La marche en ville révèle également différentes manifestations physiques des inégalités socio-économiques ; elle met en évidence des dissonances, distorsions et ruptures architecturales qui contreviennent à l’unité urbaine…Dans le cadre de son enseignement, Francesco Careri propose à ses étudiants de ne suivre aucun itinéraire préconçu. Il n’y a pas de parcours linéaire, « on marche vers une destination et vers ce qui détourne de la destination [...] on se dispose aux accidents de parcours [...] Jouer avec le hasard et l’imprévu est en effet le seul moyen de prendre la ville par surprise ». C’est le seul moyen d’interroger en profondeur les arbitrages rendus en termes d’aménagement de l’espace. » CC

« UNE INFRA-POLITIQUE DE LA MARCHE » de Stéphane Tonnelat (2016) :

« Dans cet article, je revisite Times Square à New York … autour de ce qu’on pourrait appeler une infra-politique (Scott 2008) de la marche révélatrice des enchevêtrements entre une macro et une micro-économie de l’espace public. Marcher n’est pas seulement un moyen de transport. Pour des populations minoritaires en milieu urbain, comme les sans-abris, les vendeurs de rue, ou tout simplement les adolescents, c’est un moyen d’être en ville sans « prendre place »

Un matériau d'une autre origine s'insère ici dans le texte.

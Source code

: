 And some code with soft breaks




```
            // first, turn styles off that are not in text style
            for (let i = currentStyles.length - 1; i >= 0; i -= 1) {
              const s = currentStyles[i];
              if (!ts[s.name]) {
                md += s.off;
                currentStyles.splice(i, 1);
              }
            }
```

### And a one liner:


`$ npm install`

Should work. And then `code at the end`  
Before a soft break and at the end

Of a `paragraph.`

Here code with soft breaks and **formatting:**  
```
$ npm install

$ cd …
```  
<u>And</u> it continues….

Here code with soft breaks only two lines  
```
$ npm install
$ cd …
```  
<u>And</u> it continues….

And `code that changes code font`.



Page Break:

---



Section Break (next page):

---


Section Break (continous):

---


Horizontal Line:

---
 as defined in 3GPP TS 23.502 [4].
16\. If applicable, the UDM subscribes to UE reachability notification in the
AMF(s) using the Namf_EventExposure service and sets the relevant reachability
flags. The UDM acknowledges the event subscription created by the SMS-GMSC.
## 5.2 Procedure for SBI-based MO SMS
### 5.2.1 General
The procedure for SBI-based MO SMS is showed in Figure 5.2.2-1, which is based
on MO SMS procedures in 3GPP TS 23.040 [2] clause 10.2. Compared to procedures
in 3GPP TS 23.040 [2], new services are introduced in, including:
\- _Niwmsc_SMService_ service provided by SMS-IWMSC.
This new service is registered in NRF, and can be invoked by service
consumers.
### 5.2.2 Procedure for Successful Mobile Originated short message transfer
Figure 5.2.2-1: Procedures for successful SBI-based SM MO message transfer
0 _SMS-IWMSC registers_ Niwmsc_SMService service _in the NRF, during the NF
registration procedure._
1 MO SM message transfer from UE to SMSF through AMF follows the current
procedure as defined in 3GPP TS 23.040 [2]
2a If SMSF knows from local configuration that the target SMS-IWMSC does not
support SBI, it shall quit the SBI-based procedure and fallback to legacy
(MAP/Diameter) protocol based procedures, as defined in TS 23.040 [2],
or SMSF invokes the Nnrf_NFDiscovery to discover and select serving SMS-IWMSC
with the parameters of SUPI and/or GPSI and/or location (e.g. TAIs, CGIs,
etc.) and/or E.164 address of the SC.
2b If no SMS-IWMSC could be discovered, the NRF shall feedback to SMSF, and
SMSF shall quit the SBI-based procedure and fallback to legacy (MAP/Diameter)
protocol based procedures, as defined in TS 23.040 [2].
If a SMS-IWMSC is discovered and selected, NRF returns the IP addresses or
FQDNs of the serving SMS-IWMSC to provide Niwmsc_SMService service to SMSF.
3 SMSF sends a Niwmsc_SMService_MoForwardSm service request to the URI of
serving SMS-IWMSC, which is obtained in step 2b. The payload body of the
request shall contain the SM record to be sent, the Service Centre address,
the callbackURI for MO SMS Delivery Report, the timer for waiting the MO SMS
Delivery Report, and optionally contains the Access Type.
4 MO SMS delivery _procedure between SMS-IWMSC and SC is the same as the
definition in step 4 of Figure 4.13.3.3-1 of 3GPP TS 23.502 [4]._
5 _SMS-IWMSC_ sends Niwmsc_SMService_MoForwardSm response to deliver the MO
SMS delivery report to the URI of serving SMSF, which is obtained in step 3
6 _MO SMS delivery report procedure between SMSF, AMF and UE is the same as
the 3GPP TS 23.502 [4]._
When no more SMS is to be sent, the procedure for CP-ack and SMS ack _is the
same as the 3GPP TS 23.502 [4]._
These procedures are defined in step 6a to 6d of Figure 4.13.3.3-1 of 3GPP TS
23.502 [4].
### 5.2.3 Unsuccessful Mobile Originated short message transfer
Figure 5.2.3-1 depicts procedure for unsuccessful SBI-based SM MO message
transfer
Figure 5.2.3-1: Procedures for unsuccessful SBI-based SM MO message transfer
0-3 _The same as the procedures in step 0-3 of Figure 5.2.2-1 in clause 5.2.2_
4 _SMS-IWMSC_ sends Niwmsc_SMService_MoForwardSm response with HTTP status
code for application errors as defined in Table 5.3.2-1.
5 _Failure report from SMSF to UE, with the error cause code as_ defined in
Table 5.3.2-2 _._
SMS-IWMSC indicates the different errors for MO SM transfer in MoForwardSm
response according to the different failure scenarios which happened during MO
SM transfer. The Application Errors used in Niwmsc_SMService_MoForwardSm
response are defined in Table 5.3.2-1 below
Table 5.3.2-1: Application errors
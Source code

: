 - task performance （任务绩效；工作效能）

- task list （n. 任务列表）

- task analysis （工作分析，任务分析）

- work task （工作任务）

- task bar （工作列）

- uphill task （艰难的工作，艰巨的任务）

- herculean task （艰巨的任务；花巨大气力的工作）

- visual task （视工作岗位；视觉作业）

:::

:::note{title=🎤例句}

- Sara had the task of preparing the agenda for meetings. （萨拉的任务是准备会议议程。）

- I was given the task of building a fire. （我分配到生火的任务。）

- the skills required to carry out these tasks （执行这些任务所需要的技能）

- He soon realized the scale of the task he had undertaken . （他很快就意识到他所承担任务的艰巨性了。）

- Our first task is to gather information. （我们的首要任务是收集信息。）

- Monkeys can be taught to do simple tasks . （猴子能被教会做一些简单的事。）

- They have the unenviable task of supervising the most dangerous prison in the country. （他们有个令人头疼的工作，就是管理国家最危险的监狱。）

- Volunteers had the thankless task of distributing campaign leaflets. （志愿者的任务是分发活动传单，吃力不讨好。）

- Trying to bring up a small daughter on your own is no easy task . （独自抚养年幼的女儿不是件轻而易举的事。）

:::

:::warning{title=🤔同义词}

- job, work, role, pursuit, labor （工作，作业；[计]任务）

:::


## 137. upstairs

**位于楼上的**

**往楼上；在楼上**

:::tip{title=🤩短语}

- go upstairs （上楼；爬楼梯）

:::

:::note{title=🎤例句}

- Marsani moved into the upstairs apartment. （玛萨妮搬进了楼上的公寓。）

James Scott (2008) parle de texte public pour désigner ce qui est connu de tous de façon publique. Je parlerai ici de script public pour désigner ce que tout le monde doit faire pour respecter l’ordre social de Times Square, c’est à dire marcher. Ce script public s’accompagne chez les vendeurs de ce qu’on pourrait appeler un script caché, aussi connu de tous, mais révélé seulement quand les camelots ouvrent leur attaché-case…

 Cet exemple montre que la marche est porteuse de valeurs d’égalité, en dépit du script public qui impose aux personnes de marcher pour avoir accès à l’espace public. Elle construit une forme de morale partagée qui sert parfois à défendre les valeurs égalitaires de cet espace public contre un ordre institutionnel qui peut déraper. Quand cet ordre institutionnel va trop loin dans la répression, la marche est une ressource pour se révolter contre lui... Cela veut dire que la préservation de la marche et de l’espace public comme un espace plus ou moins commun à tous est une des garanties du contrôle que la population peut exercer sur les forces de l’ordre. Il semble que la marche soit ainsi finalement quelque chose de très politique, mais de relativement caché. La marche est infra-politique. » ST

MARCHE LENTE :

https://www.youtube.com/watch?v=gKudkRM8rMA

http://www.mywalking.be/fr/

Avec la marche lente et la séance pratique, Anna Teresa De Keersmaeker veut mettre en évidence que la marche est aussi de la danse à l'état pur, et que tout le monde peut danser, à tout moment et en tout lieu. C'est une occasion de prouver que la danse peut réunir les hommes de façon unique,… tout en offrant une nouvelle expérience de cet espace.

La « slow walking » [marche lente] prend naissance dans le bouddhisme. L'expérience physique de la marche renforce la connexion entre l'individu et son environnement.

La marche ou la promenade sont généralement automatiques, on n'y pense guère. C'est en même temps le mouvement le plus élémentaire et le plus simple de l'homme. C'est à cela que la marche doit sa force quand elle est soudain vécue et présentée intentionnellement et extraite de son contexte quotidien.

De cette lenteur extrême, nous irons vers la pause habituelle des synthèses.